Full-text search for arXiv

2 article(s) in total. 10 co-authors, from 1 to 2 common article(s). Median position in authors list is 6,5.

[1] oai:arXiv.org:1204.4180 [pdf] - 1118094

Construction of a Calibrated Probabilistic Classification Catalog: Application to 50k Variable Sources in the All-Sky Automated Survey

Richards, Joseph W.; Starr, Dan L.; Miller, Adam A.; Bloom, Joshua S.; Butler, Nathaniel R.; Brink, Henrik; Crellin-Quick, Arien

Comments: 56 pages, 15 figures, 8 tables, submitted. The Machine-learned ASAS Classification Catalog is available at http://www.bigmacc.info

Submitted: 2012-04-18, last modified: 2012-04-24

With growing data volumes from synoptic surveys, astronomers must become more abstracted from the discovery and introspection processes. Given the scarcity of follow-up resources, there is a particularly sharp onus on the frameworks that replace these human roles to provide accurate and well-calibrated probabilistic classification catalogs. Such catalogs inform the subsequent follow-up, allowing consumers to optimize the selection of specific sources for further study and permitting rigorous treatment of purities and efficiencies for population studies. Here, we describe a process to produce a probabilistic classification catalog of variability with machine learning from a multi-epoch photometric survey. In addition to producing accurate classifications, we show how to estimate calibrated class probabilities, and motivate the importance of probability calibration. We also introduce a methodology for feature-based anomaly detection, which allows discovery of objects in the survey that do not fit within the predefined class taxonomy. Finally, we apply these methods to sources observed by the All Sky Automated Survey (ASAS), and unveil the Machine-learned ASAS Classification Catalog (MACC), which is a 28-class probabilistic classification catalog of 50,124 ASAS sources. We estimate that MACC achieves a sub-20% classification error rate, and demonstrate that the class posterior probabilities are reasonably calibrated. MACC classifications compare favorably to the classifications of several previous domain-specific ASAS papers and to the ASAS Catalog of Variable Stars, which had classified only 24% of those sources into one of 12 science classes. The MACC is publicly available at http://www.bigmacc.info.

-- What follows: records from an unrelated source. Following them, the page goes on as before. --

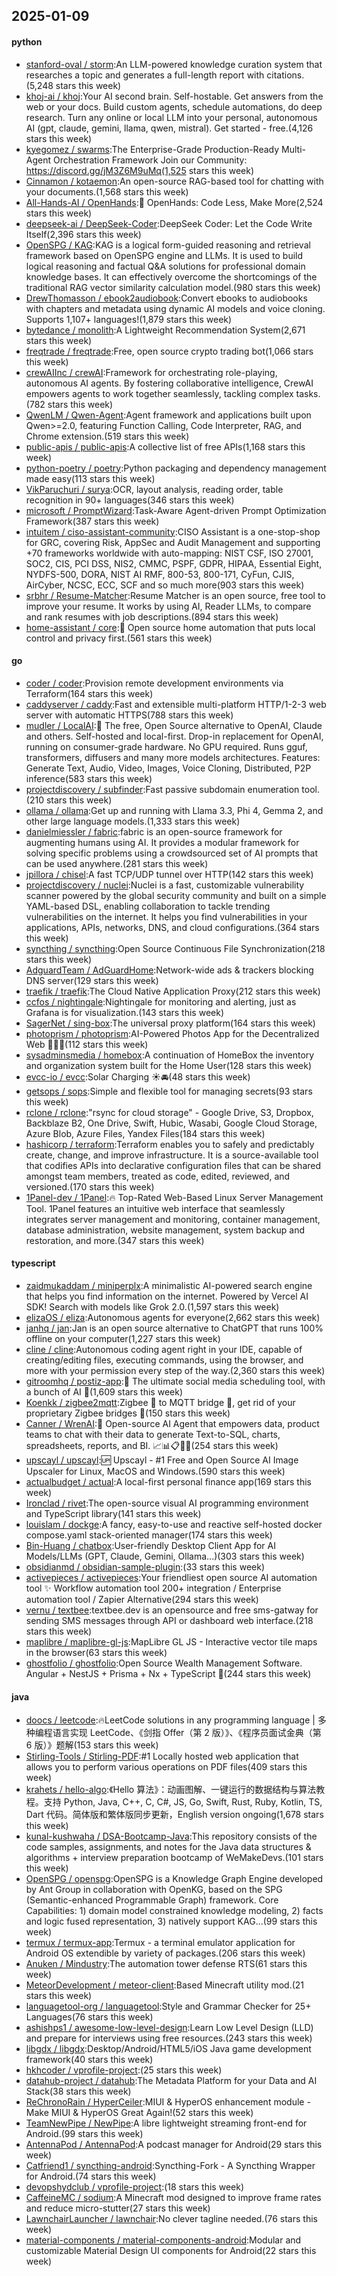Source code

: ## 2025-01-09

#### python
* [stanford-oval / storm](https://github.com/stanford-oval/storm):An LLM-powered knowledge curation system that researches a topic and generates a full-length report with citations.(5,248 stars this week)
* [khoj-ai / khoj](https://github.com/khoj-ai/khoj):Your AI second brain. Self-hostable. Get answers from the web or your docs. Build custom agents, schedule automations, do deep research. Turn any online or local LLM into your personal, autonomous AI (gpt, claude, gemini, llama, qwen, mistral). Get started - free.(4,126 stars this week)
* [kyegomez / swarms](https://github.com/kyegomez/swarms):The Enterprise-Grade Production-Ready Multi-Agent Orchestration Framework Join our Community: https://discord.gg/jM3Z6M9uMq(1,525 stars this week)
* [Cinnamon / kotaemon](https://github.com/Cinnamon/kotaemon):An open-source RAG-based tool for chatting with your documents.(1,568 stars this week)
* [All-Hands-AI / OpenHands](https://github.com/All-Hands-AI/OpenHands):🙌 OpenHands: Code Less, Make More(2,524 stars this week)
* [deepseek-ai / DeepSeek-Coder](https://github.com/deepseek-ai/DeepSeek-Coder):DeepSeek Coder: Let the Code Write Itself(2,396 stars this week)
* [OpenSPG / KAG](https://github.com/OpenSPG/KAG):KAG is a logical form-guided reasoning and retrieval framework based on OpenSPG engine and LLMs. It is used to build logical reasoning and factual Q&A solutions for professional domain knowledge bases. It can effectively overcome the shortcomings of the traditional RAG vector similarity calculation model.(980 stars this week)
* [DrewThomasson / ebook2audiobook](https://github.com/DrewThomasson/ebook2audiobook):Convert ebooks to audiobooks with chapters and metadata using dynamic AI models and voice cloning. Supports 1,107+ languages!(1,879 stars this week)
* [bytedance / monolith](https://github.com/bytedance/monolith):A Lightweight Recommendation System(2,671 stars this week)
* [freqtrade / freqtrade](https://github.com/freqtrade/freqtrade):Free, open source crypto trading bot(1,066 stars this week)
* [crewAIInc / crewAI](https://github.com/crewAIInc/crewAI):Framework for orchestrating role-playing, autonomous AI agents. By fostering collaborative intelligence, CrewAI empowers agents to work together seamlessly, tackling complex tasks.(782 stars this week)
* [QwenLM / Qwen-Agent](https://github.com/QwenLM/Qwen-Agent):Agent framework and applications built upon Qwen>=2.0, featuring Function Calling, Code Interpreter, RAG, and Chrome extension.(519 stars this week)
* [public-apis / public-apis](https://github.com/public-apis/public-apis):A collective list of free APIs(1,168 stars this week)
* [python-poetry / poetry](https://github.com/python-poetry/poetry):Python packaging and dependency management made easy(113 stars this week)
* [VikParuchuri / surya](https://github.com/VikParuchuri/surya):OCR, layout analysis, reading order, table recognition in 90+ languages(346 stars this week)
* [microsoft / PromptWizard](https://github.com/microsoft/PromptWizard):Task-Aware Agent-driven Prompt Optimization Framework(387 stars this week)
* [intuitem / ciso-assistant-community](https://github.com/intuitem/ciso-assistant-community):CISO Assistant is a one-stop-shop for GRC, covering Risk, AppSec and Audit Management and supporting +70 frameworks worldwide with auto-mapping: NIST CSF, ISO 27001, SOC2, CIS, PCI DSS, NIS2, CMMC, PSPF, GDPR, HIPAA, Essential Eight, NYDFS-500, DORA, NIST AI RMF, 800-53, 800-171, CyFun, CJIS, AirCyber, NCSC, ECC, SCF and so much more(903 stars this week)
* [srbhr / Resume-Matcher](https://github.com/srbhr/Resume-Matcher):Resume Matcher is an open source, free tool to improve your resume. It works by using AI, Reader LLMs, to compare and rank resumes with job descriptions.(894 stars this week)
* [home-assistant / core](https://github.com/home-assistant/core):🏡 Open source home automation that puts local control and privacy first.(561 stars this week)

#### go
* [coder / coder](https://github.com/coder/coder):Provision remote development environments via Terraform(164 stars this week)
* [caddyserver / caddy](https://github.com/caddyserver/caddy):Fast and extensible multi-platform HTTP/1-2-3 web server with automatic HTTPS(788 stars this week)
* [mudler / LocalAI](https://github.com/mudler/LocalAI):🤖 The free, Open Source alternative to OpenAI, Claude and others. Self-hosted and local-first. Drop-in replacement for OpenAI, running on consumer-grade hardware. No GPU required. Runs gguf, transformers, diffusers and many more models architectures. Features: Generate Text, Audio, Video, Images, Voice Cloning, Distributed, P2P inference(583 stars this week)
* [projectdiscovery / subfinder](https://github.com/projectdiscovery/subfinder):Fast passive subdomain enumeration tool.(210 stars this week)
* [ollama / ollama](https://github.com/ollama/ollama):Get up and running with Llama 3.3, Phi 4, Gemma 2, and other large language models.(1,333 stars this week)
* [danielmiessler / fabric](https://github.com/danielmiessler/fabric):fabric is an open-source framework for augmenting humans using AI. It provides a modular framework for solving specific problems using a crowdsourced set of AI prompts that can be used anywhere.(281 stars this week)
* [jpillora / chisel](https://github.com/jpillora/chisel):A fast TCP/UDP tunnel over HTTP(142 stars this week)
* [projectdiscovery / nuclei](https://github.com/projectdiscovery/nuclei):Nuclei is a fast, customizable vulnerability scanner powered by the global security community and built on a simple YAML-based DSL, enabling collaboration to tackle trending vulnerabilities on the internet. It helps you find vulnerabilities in your applications, APIs, networks, DNS, and cloud configurations.(364 stars this week)
* [syncthing / syncthing](https://github.com/syncthing/syncthing):Open Source Continuous File Synchronization(218 stars this week)
* [AdguardTeam / AdGuardHome](https://github.com/AdguardTeam/AdGuardHome):Network-wide ads & trackers blocking DNS server(129 stars this week)
* [traefik / traefik](https://github.com/traefik/traefik):The Cloud Native Application Proxy(212 stars this week)
* [ccfos / nightingale](https://github.com/ccfos/nightingale):Nightingale for monitoring and alerting, just as Grafana is for visualization.(143 stars this week)
* [SagerNet / sing-box](https://github.com/SagerNet/sing-box):The universal proxy platform(164 stars this week)
* [photoprism / photoprism](https://github.com/photoprism/photoprism):AI-Powered Photos App for the Decentralized Web 🌈💎✨(112 stars this week)
* [sysadminsmedia / homebox](https://github.com/sysadminsmedia/homebox):A continuation of HomeBox the inventory and organization system built for the Home User(128 stars this week)
* [evcc-io / evcc](https://github.com/evcc-io/evcc):Solar Charging ☀️🚘(48 stars this week)
* [getsops / sops](https://github.com/getsops/sops):Simple and flexible tool for managing secrets(93 stars this week)
* [rclone / rclone](https://github.com/rclone/rclone):"rsync for cloud storage" - Google Drive, S3, Dropbox, Backblaze B2, One Drive, Swift, Hubic, Wasabi, Google Cloud Storage, Azure Blob, Azure Files, Yandex Files(184 stars this week)
* [hashicorp / terraform](https://github.com/hashicorp/terraform):Terraform enables you to safely and predictably create, change, and improve infrastructure. It is a source-available tool that codifies APIs into declarative configuration files that can be shared amongst team members, treated as code, edited, reviewed, and versioned.(170 stars this week)
* [1Panel-dev / 1Panel](https://github.com/1Panel-dev/1Panel):🔥 Top-Rated Web-Based Linux Server Management Tool. 1Panel features an intuitive web interface that seamlessly integrates server management and monitoring, container management, database administration, website management, system backup and restoration, and more.(347 stars this week)

#### typescript
* [zaidmukaddam / miniperplx](https://github.com/zaidmukaddam/miniperplx):A minimalistic AI-powered search engine that helps you find information on the internet. Powered by Vercel AI SDK! Search with models like Grok 2.0.(1,597 stars this week)
* [elizaOS / eliza](https://github.com/elizaOS/eliza):Autonomous agents for everyone(2,662 stars this week)
* [janhq / jan](https://github.com/janhq/jan):Jan is an open source alternative to ChatGPT that runs 100% offline on your computer(1,227 stars this week)
* [cline / cline](https://github.com/cline/cline):Autonomous coding agent right in your IDE, capable of creating/editing files, executing commands, using the browser, and more with your permission every step of the way.(2,360 stars this week)
* [gitroomhq / postiz-app](https://github.com/gitroomhq/postiz-app):📨 The ultimate social media scheduling tool, with a bunch of AI 🤖(1,609 stars this week)
* [Koenkk / zigbee2mqtt](https://github.com/Koenkk/zigbee2mqtt):Zigbee 🐝 to MQTT bridge 🌉, get rid of your proprietary Zigbee bridges 🔨(150 stars this week)
* [Canner / WrenAI](https://github.com/Canner/WrenAI):🤖 Open-source AI Agent that empowers data, product teams to chat with their data to generate Text-to-SQL, charts, spreadsheets, reports, and BI. 📈📊📋🧑‍💻(254 stars this week)
* [upscayl / upscayl](https://github.com/upscayl/upscayl):🆙 Upscayl - #1 Free and Open Source AI Image Upscaler for Linux, MacOS and Windows.(590 stars this week)
* [actualbudget / actual](https://github.com/actualbudget/actual):A local-first personal finance app(169 stars this week)
* [Ironclad / rivet](https://github.com/Ironclad/rivet):The open-source visual AI programming environment and TypeScript library(141 stars this week)
* [louislam / dockge](https://github.com/louislam/dockge):A fancy, easy-to-use and reactive self-hosted docker compose.yaml stack-oriented manager(174 stars this week)
* [Bin-Huang / chatbox](https://github.com/Bin-Huang/chatbox):User-friendly Desktop Client App for AI Models/LLMs (GPT, Claude, Gemini, Ollama...)(303 stars this week)
* [obsidianmd / obsidian-sample-plugin](https://github.com/obsidianmd/obsidian-sample-plugin):(33 stars this week)
* [activepieces / activepieces](https://github.com/activepieces/activepieces):Your friendliest open source AI automation tool ✨ Workflow automation tool 200+ integration / Enterprise automation tool / Zapier Alternative(294 stars this week)
* [vernu / textbee](https://github.com/vernu/textbee):textbee.dev is an opensource and free sms-gatway for sending SMS messages through API or dashboard web interface.(218 stars this week)
* [maplibre / maplibre-gl-js](https://github.com/maplibre/maplibre-gl-js):MapLibre GL JS - Interactive vector tile maps in the browser(63 stars this week)
* [ghostfolio / ghostfolio](https://github.com/ghostfolio/ghostfolio):Open Source Wealth Management Software. Angular + NestJS + Prisma + Nx + TypeScript 🤍(244 stars this week)

#### java
* [doocs / leetcode](https://github.com/doocs/leetcode):🔥LeetCode solutions in any programming language | 多种编程语言实现 LeetCode、《剑指 Offer（第 2 版）》、《程序员面试金典（第 6 版）》题解(153 stars this week)
* [Stirling-Tools / Stirling-PDF](https://github.com/Stirling-Tools/Stirling-PDF):#1 Locally hosted web application that allows you to perform various operations on PDF files(409 stars this week)
* [krahets / hello-algo](https://github.com/krahets/hello-algo):《Hello 算法》：动画图解、一键运行的数据结构与算法教程。支持 Python, Java, C++, C, C#, JS, Go, Swift, Rust, Ruby, Kotlin, TS, Dart 代码。简体版和繁体版同步更新，English version ongoing(1,678 stars this week)
* [kunal-kushwaha / DSA-Bootcamp-Java](https://github.com/kunal-kushwaha/DSA-Bootcamp-Java):This repository consists of the code samples, assignments, and notes for the Java data structures & algorithms + interview preparation bootcamp of WeMakeDevs.(101 stars this week)
* [OpenSPG / openspg](https://github.com/OpenSPG/openspg):OpenSPG is a Knowledge Graph Engine developed by Ant Group in collaboration with OpenKG, based on the SPG (Semantic-enhanced Programmable Graph) framework. Core Capabilities: 1) domain model constrained knowledge modeling, 2) facts and logic fused representation, 3) natively support KAG...(99 stars this week)
* [termux / termux-app](https://github.com/termux/termux-app):Termux - a terminal emulator application for Android OS extendible by variety of packages.(206 stars this week)
* [Anuken / Mindustry](https://github.com/Anuken/Mindustry):The automation tower defense RTS(61 stars this week)
* [MeteorDevelopment / meteor-client](https://github.com/MeteorDevelopment/meteor-client):Based Minecraft utility mod.(21 stars this week)
* [languagetool-org / languagetool](https://github.com/languagetool-org/languagetool):Style and Grammar Checker for 25+ Languages(76 stars this week)
* [ashishps1 / awesome-low-level-design](https://github.com/ashishps1/awesome-low-level-design):Learn Low Level Design (LLD) and prepare for interviews using free resources.(243 stars this week)
* [libgdx / libgdx](https://github.com/libgdx/libgdx):Desktop/Android/HTML5/iOS Java game development framework(40 stars this week)
* [hkhcoder / vprofile-project](https://github.com/hkhcoder/vprofile-project):(25 stars this week)
* [datahub-project / datahub](https://github.com/datahub-project/datahub):The Metadata Platform for your Data and AI Stack(38 stars this week)
* [ReChronoRain / HyperCeiler](https://github.com/ReChronoRain/HyperCeiler):MIUI & HyperOS enhancement module - Make MIUI & HyperOS Great Again!(52 stars this week)
* [TeamNewPipe / NewPipe](https://github.com/TeamNewPipe/NewPipe):A libre lightweight streaming front-end for Android.(99 stars this week)
* [AntennaPod / AntennaPod](https://github.com/AntennaPod/AntennaPod):A podcast manager for Android(29 stars this week)
* [Catfriend1 / syncthing-android](https://github.com/Catfriend1/syncthing-android):Syncthing-Fork - A Syncthing Wrapper for Android.(74 stars this week)
* [devopshydclub / vprofile-project](https://github.com/devopshydclub/vprofile-project):(18 stars this week)
* [CaffeineMC / sodium](https://github.com/CaffeineMC/sodium):A Minecraft mod designed to improve frame rates and reduce micro-stutter(27 stars this week)
* [LawnchairLauncher / lawnchair](https://github.com/LawnchairLauncher/lawnchair):No clever tagline needed.(76 stars this week)
* [material-components / material-components-android](https://github.com/material-components/material-components-android):Modular and customizable Material Design UI components for Android(22 stars this week)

[2] oai:arXiv.org:1101.1959 [pdf] - 955957

On Machine-Learned Classification of Variable Stars with Sparse and Noisy Time-Series Data

Richards, Joseph W.; Starr, Dan L.; Butler, Nathaniel R.; Bloom, Joshua S.; Brewer, John M.; Crellin-Quick, Arien; Higgins, Justin; Kennedy, Rachel; Rischard, Maxime

Comments: 23 pages, 9 figures

Submitted: 2011-01-10

With the coming data deluge from synoptic surveys, there is a growing need for frameworks that can quickly and automatically produce calibrated classification probabilities for newly-observed variables based on a small number of time-series measurements. In this paper, we introduce a methodology for variable-star classification, drawing from modern machine-learning techniques. We describe how to homogenize the information gleaned from light curves by selection and computation of real-numbered metrics ("feature"), detail methods to robustly estimate periodic light-curve features, introduce tree-ensemble methods for accurate variable star classification, and show how to rigorously evaluate the classification results using cross validation. On a 25-class data set of 1542 well-studied variable stars, we achieve a 22.8% overall classification error using the random forest classifier; this represents a 24% improvement over the best previous classifier on these data. This methodology is effective for identifying samples of specific science classes: for pulsational variables used in Milky Way tomography we obtain a discovery efficiency of 98.2% and for eclipsing systems we find an efficiency of 99.1%, both at 95% purity. We show that the random forest (RF) classifier is superior to other machine-learned methods in terms of accuracy, speed, and relative immunity to features with no useful class information; the RF classifier can also be used to estimate the importance of each feature in classification. Additionally, we present the first astronomical use of hierarchical classification methods to incorporate a known class taxonomy in the classifier, which further reduces the catastrophic error rate to 7.8%. Excluding low-amplitude sources, our overall error rate improves to 14%, with a catastrophic error rate of 3.5%.